# 8-9 Texas bobcats looking for a good home...



## El Gato Loco (Jan 15, 2010)

Hey guys,

I have 8 or 9 (have to check again) Texas bobcats that are looking for a good home. A couple are smaller, most are decent sized cats. I am not going to get around to skinning them and I need to free up room in the freezer.

Ideally I would just like a couple wall hangings, and a cleaned skull from the one I shot last year. If someone can get me those things, you can do what you want with the rest.

1 - I started to skin and whacked it's tail. Would probably only be good for crafts and making bait / lure.
1 - is split down the back and everything from the base of the neck to the tailbone was removed to make room for it in a cooler.

All were harvested with a rifle so will have a small hole in need of repair.

Send me a PM if interested. I would rather not ship them so pickup / meet-up in TX is a must.
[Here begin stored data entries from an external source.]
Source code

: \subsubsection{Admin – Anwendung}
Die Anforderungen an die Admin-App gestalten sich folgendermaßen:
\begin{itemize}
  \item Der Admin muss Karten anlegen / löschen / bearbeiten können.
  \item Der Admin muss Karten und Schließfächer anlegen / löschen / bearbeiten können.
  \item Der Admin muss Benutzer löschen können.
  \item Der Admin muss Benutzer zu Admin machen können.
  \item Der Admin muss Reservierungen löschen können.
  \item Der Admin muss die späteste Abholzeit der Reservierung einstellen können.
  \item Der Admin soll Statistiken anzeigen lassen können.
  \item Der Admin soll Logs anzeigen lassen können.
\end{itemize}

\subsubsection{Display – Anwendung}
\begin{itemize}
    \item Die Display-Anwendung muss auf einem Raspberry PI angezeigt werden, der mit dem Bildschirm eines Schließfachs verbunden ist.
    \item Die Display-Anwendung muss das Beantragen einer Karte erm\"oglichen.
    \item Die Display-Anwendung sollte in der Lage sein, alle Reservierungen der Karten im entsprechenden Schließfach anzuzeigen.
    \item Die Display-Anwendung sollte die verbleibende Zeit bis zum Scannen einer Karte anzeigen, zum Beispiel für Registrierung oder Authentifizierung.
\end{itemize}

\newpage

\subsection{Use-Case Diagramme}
Not going to guarantee prime fur because these were not taken by me and I am not an expert, although I believe most were taken in winter. They should be useful to someone though.

Thanks


----------



## hassell (Feb 9, 2010)

The freezer part brings back memories, though Mom is slowly going down hill we were just talking about freezer's and she remembered when I started trapping and finding things with fur on it in bags and or bait and would be hollering to get this stuff out of the freezer cause she needed the room. HA!! Bless her heart.


----------



## catcapper (Feb 11, 2010)

Someones gonna get a good deal.


----------